On the one hand, the movement is one of return, Ritornare…, and a serial enticement proper to the archiving exercise lies behind the elements of this exhibition: for example, the eight-metre long charriot with different costumes cutting through the room in a symbolic proposal of the psychic split between the creator and the receiver. It is deliberately unclear who archives and what is archived. The evidence and vertigo remaining is the confirmation that what is stored, catalogued and described is also archival material, reflecting the efficacy of a language and certain structuring grammars, as well as pointing out the impossibility of fixing time and any identity unit under the sign and pretension of truth. Furthermore, it is important to remember that remembering is a matter of selection and, in fact, of successive and more or less conscious acts of excluding, in other words, forgetting.
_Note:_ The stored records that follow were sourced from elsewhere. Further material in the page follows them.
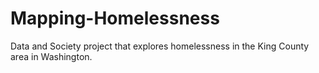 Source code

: # Mapping-Homelessness
Data and Society project that explores homelessness in the King County area in Washington.
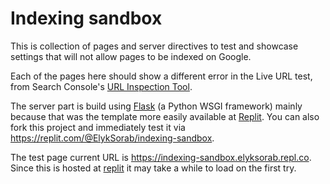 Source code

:# Indexing sandbox

This is collection of pages and server directives to test and showcase settings that will not allow pages to be indexed on Google.

Each of the pages here should show a different error in the Live URL test, from Search Console's [URL Inspection Tool](https://support.google.com/webmasters/answer/9012289).

The server part is build using [Flask](https://palletsprojects.com/p/flask/) (a Python WSGI framework) mainly because that was the template more easily available at [Replit](https://repl.it). You can also fork this project and immediately test it via https://replit.com/@ElykSorab/indexing-sandbox.

The test page current URL is https://indexing-sandbox.elyksorab.repl.co. Since this is hosted at [replit](https://repl.it) it may take a while to load on the first try. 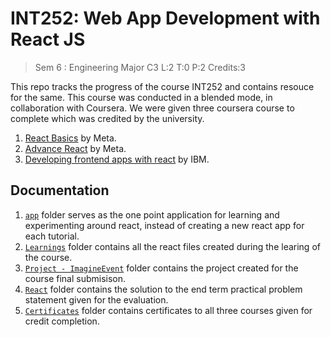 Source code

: # INT252: Web App Development with React JS

> Sem 6 : Engineering Major C3 
>  L:2   T:0   P:2    Credits:3  

This repo tracks the progress of the course INT252 and contains resouce for the same. This course was conducted in a blended mode, in collaboration with Coursera. We were given three coursera course to complete which was credited by the university.

1. [React Basics](https://www.coursera.org/programs/int252-web-app-development-with-react-js-batch-3-jx9t8/learn/react-basics?collectionId=FORCR) by Meta.
2. [Advance React](https://www.coursera.org/programs/int252-web-app-development-with-react-js-batch-3-jx9t8/learn/advanced-react?collectionId=FORCR) by Meta.
3. [Developing frontend apps with react](https://www.coursera.org/programs/int252-web-app-development-with-react-js-batch-3-jx9t8/learn/developing-frontend-apps-with-react?collectionId=FORCR) by IBM.

## Documentation

1. [`app`](./app/) folder serves as the one point application for learning and experimenting around react, instead of creating a new react app for each tutorial.
2. [`Learnings`](./Learnings/) folder contains all the react files created during the learing of the course.
3. [`Project - ImagineEvent`](./Project%20-%20ImaginEvent/) folder contains the project created for the course final submisison.
4. [`React`](./React/) folder contains the solution to the end term practical problem statement given for the evaluation. 
5. [`Certificates`](./Certificates/) folder contains certificates to all three courses given for credit completion. 

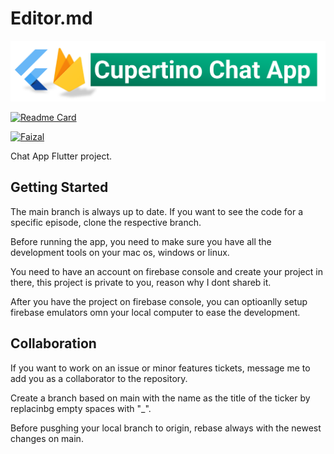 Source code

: # Editor.md

![](picture.png)

[![Readme Card](https://github-readme-stats.vercel.app/api/pin/?username=fpatelm&repo=Cupertino-Chat-App)](https://github.com/anuraghazra/github-readme-stats)


[![Faizal](https://upload.wikimedia.org/wikipedia/commons/thumb/b/b8/YouTube_Logo_2017.svg/512px-YouTube_Logo_2017.svg.png)](https://www.youtube.com/keynotecast?sub_confirmation=1)



Chat App Flutter project.

## Getting Started

The main branch is always up to date. If you want to see the code for a specific episode, clone the respective branch.

Before running the app, you need to make sure you have all the development tools on your mac os, windows or linux.

You need to have an account on firebase console and create your project in there, this project is private to you, reason why I dont shareb it.

After you have the project on firebase console, you can optioanlly setup firebase emulators omn your local computer to ease the development.

## Collaboration

If you want to work on an issue or minor features tickets, message me to add you as a collaborator to the repository.

Create a branch based on main with the name as the title of the ticker by replacinbg empty spaces with "\_".

Before pusghing your local branch to origin, rebase always with the newest changes on main.
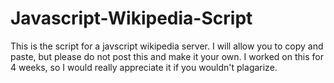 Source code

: # Javascript-Wikipedia-Script
This is the script for a javscript wikipedia server.
I will allow you to copy and paste, but please do not post this and make it your own. 
I worked on this for 4 weeks, so I would really appreciate it if you wouldn't plagarize.

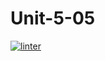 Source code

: # Unit-5-05
 [![linter](https://github.com/Brayden-Leblanc/Unit-5-05/workflows/linter/badge.svg)](https://github.com/marketplace/actions/super-linter)
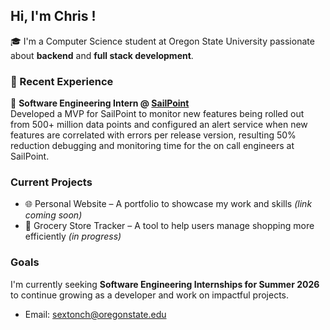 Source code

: ## Hi, I'm Chris !

🎓 I'm a Computer Science student at Oregon State University passionate about **backend** and **full stack development**.

### 💼 Recent Experience

🔧 **Software Engineering Intern @ [SailPoint](https://www.sailpoint.com/)**  
Developed a MVP for SailPoint to monitor new features being rolled out from 500+ million data points and configured an alert service when new features are correlated with errors per release version, resulting 50% reduction debugging and monitoring time for the on call engineers at SailPoint. 

### Current Projects

- 🌐 Personal Website – A portfolio to showcase my work and skills *(link coming soon)*
- 🛒 Grocery Store Tracker – A tool to help users manage shopping more efficiently *(in progress)*

### Goals

I'm currently seeking **Software Engineering Internships for Summer 2026** to continue growing as a developer and work on impactful projects.

- Email: sextonch@oregonstate.edu


<!--
**chrisbuild124/chrisbuild124** is a ✨ _special_ ✨ repository because its `README.md` (this file) appears on your GitHub profile.

Here are some ideas to get you started:

- 🔭 I’m currently working on ...
- 🌱 I’m currently learning ...
- 👯 I’m looking to collaborate on ...
- 🤔 I’m looking for help with ...
- 💬 Ask me about ...
- 📫 How to reach me: ...
- 😄 Pronouns: ...
- ⚡ Fun fact: ...
-->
Memory as a creative platform and relational ground is also forgetfulness, a lapse, a gap, a break: just like any framework that serves as a vantage point and starting point.
Consider Jorge Luis Borges’ character Funes, a person tormented by a complete memory: capable of grasping every detail, yet incapable of any form of thought: ’He [Funes] had learnt English, French, Portuguese and Latin without effort. I suspect, however, that he was not much capable of thinking. To think is to forget differences, to generalise, to abstract. In Funes‘ cluttered world, there were only almost immediate details’. Indeed, we could think of Vasco Araújo, in Ritornare – here in the opposite direction to ritornello, due to the impossibility of symmetry and homology – as Funes’ biographer who, after a week’s work, alienated by the routine and the transits of an apparently banal life – as they all are in some way – decides to look at his image in the mirror and, for a moment, realises that every crease in his body is the counterpart of what he has lost. And, of course, he finds himself writing yet another short story. After all, life is astonishing, worthy of a record and all the wedding marches. Perhaps it will make a good memoir. Of Vasco Araújo or of each one of us.
The truly delightful feature of Ritornare is that the more unique the artist appears – we could talk about creating a diva character -, the more human he becomes, requiring the perfect combination of a thinker’s clarity of ideas and a craftsman’s resourcefulness and skill. The star is the one we can see.
Vasco Araújo’s Ritornare is at Galeria Francisco Fino in Lisbon until November 16.